Grâce à nos analyses, nous avons pu reconstituer en grand détail l'évolution du climat en Antarctique et au Groenland sur plusieurs dizaines à centaines de milliers d'années. Nous avons pu quantifier précisément cette évolution concernant le nombre de degrés Celsius, obtenir l'évolution de la concentration en gaz à effet de serre dans l'atmosphère pour déterminer le rôle qu'ils ont pu jouer dans l'évolution climatique passée, mais aussi évaluer les mécanismes naturels capables de changer cette concentration atmosphérique.
Existe-t-il encore des incertitudes ? Des interrogations ?
Toujours. Par exemple, on ne sait pas vraiment comment les grands glaciers du Groenland et de l'Antarctique vont évoluer au cours de ce siècle et des siècles suivants.
Va-t-on assister à ce que l'on appelle des “effets de seuil”, à savoir des conditions à partir desquelles le glacier se désagrège particulièrement vite sous l'effet du réchauffement climatique, conduisant globalement à une accélération de la montée du niveau des mers ?
L'évolution future de la circulation océanique et le comportement des gigantesques stocks de carbone dans les sols gelés des latitudes boréales sont également d'autres gros points d'interrogation concernant le climat de ce siècle et au-delà.
Mais ces incertitudes ne doivent pas masquer l'essentiel. L'effet de serre est un phénomène physique bien compris, basé sur des mécanismes connus depuis 150 ans, notamment grâce aux premières études spectroscopiques du chimiste irlandais John Tyndall qui a publié ses travaux en 1861 !
"Le gros du débat aujourd'hui est sur l'amplitude du réchauffement
qui résultera de cet accroissement des concentrations de gaz à effet de serre"
Sans l'effet de serre, il n'y aurait pas de vie sur Terre. On est donc très heureux qu'il existe.

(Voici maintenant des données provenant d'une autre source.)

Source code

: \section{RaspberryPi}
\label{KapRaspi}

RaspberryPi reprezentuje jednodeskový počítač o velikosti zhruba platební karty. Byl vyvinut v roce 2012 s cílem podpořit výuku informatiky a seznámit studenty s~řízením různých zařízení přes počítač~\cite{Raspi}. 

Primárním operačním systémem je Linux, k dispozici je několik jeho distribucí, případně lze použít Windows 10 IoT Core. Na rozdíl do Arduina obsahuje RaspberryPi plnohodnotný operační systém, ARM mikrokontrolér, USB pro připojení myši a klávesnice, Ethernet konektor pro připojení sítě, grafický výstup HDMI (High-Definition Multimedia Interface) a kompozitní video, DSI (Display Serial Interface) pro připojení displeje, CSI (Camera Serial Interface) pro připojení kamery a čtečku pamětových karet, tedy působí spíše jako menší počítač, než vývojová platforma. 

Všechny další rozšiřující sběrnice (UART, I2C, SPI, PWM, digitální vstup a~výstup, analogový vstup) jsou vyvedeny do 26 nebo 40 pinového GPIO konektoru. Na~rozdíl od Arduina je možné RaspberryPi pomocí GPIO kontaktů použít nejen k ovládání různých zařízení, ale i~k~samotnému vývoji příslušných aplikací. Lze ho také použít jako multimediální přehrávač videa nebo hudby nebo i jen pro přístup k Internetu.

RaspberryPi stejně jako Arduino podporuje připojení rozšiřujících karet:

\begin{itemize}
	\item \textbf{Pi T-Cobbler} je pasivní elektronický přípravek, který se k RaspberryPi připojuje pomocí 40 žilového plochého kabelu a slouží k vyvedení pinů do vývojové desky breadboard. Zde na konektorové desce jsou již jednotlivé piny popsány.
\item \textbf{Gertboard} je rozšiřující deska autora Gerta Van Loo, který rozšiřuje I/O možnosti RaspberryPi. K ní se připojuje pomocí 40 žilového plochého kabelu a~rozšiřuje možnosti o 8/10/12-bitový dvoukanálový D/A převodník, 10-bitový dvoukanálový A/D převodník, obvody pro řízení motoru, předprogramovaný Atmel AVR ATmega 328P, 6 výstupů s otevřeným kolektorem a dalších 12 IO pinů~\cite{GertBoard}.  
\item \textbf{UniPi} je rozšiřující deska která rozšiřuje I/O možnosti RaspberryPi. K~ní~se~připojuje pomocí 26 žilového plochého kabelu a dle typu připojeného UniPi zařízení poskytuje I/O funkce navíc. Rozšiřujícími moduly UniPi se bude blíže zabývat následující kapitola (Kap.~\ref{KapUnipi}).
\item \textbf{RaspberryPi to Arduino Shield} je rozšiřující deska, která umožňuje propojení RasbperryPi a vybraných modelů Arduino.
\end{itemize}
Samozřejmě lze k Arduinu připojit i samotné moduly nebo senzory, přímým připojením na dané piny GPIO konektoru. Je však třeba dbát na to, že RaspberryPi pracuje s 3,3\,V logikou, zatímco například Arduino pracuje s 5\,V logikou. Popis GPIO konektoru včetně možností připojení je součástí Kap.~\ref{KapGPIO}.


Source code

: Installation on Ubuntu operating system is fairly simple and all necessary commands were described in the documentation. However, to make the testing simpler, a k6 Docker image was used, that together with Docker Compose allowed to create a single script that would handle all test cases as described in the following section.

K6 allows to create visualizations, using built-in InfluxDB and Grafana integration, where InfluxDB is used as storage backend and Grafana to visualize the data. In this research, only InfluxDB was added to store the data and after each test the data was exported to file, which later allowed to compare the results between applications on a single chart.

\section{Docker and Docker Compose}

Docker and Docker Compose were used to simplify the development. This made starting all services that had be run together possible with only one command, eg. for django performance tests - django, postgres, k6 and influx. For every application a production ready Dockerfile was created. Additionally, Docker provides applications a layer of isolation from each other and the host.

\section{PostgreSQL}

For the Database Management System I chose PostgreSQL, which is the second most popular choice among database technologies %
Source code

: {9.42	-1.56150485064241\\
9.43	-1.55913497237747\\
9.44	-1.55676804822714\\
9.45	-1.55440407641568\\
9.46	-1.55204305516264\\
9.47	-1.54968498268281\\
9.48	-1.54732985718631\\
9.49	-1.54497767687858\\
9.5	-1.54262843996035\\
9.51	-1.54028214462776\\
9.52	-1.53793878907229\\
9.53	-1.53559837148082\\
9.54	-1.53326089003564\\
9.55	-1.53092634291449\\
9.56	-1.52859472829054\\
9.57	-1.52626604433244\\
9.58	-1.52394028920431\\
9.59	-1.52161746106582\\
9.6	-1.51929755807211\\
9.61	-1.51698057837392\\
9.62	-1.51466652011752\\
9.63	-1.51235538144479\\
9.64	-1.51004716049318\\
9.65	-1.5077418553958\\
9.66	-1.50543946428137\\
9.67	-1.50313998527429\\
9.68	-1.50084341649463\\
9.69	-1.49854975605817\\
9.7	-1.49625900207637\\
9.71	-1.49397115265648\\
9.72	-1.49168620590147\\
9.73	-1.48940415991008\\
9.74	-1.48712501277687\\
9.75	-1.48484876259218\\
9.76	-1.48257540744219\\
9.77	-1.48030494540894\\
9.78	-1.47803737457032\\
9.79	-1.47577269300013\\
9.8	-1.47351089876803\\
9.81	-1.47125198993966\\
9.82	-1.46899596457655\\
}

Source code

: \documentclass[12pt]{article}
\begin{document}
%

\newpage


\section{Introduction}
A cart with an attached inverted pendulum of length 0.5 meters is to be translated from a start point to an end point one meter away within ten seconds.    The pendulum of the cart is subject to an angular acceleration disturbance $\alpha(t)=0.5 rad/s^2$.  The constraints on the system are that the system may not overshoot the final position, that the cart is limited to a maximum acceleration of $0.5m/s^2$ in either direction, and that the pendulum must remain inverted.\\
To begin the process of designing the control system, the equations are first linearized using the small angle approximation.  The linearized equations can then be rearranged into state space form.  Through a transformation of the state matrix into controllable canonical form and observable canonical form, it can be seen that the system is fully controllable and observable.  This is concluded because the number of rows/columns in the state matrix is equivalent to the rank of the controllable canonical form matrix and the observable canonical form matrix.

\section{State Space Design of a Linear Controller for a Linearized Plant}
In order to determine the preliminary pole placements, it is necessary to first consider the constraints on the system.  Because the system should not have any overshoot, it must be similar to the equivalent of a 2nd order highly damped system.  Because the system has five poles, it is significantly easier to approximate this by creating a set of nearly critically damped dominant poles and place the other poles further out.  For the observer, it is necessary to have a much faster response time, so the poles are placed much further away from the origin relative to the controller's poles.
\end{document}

En revanche, on se réjouit beaucoup moins de l'accroître à la vitesse à laquelle l'homme le fait aujourd'hui, en rajoutant des gaz à effet de serre dans l'atmosphère.
Le gros du débat aujourd'hui porte sur l'amplitude du réchauffement qui résultera de cet accroissement de leurs concentrations. C'est ce qu'on appelle dans notre jargon “la sensibilité climatique”, un des points importants que nous allons étudier dans les climats du passé.
Jusqu’à quelle période ces prélèvements permettent-ils de remonter ?
Grâce à un forage européen conduit entre 1996 et 2004 au cœur du continent antarctique, nous avons pu atteindre 3 270 mètres de profondeur dans le glacier et remonter à la surface de la glace formée il y a 800 000 ans !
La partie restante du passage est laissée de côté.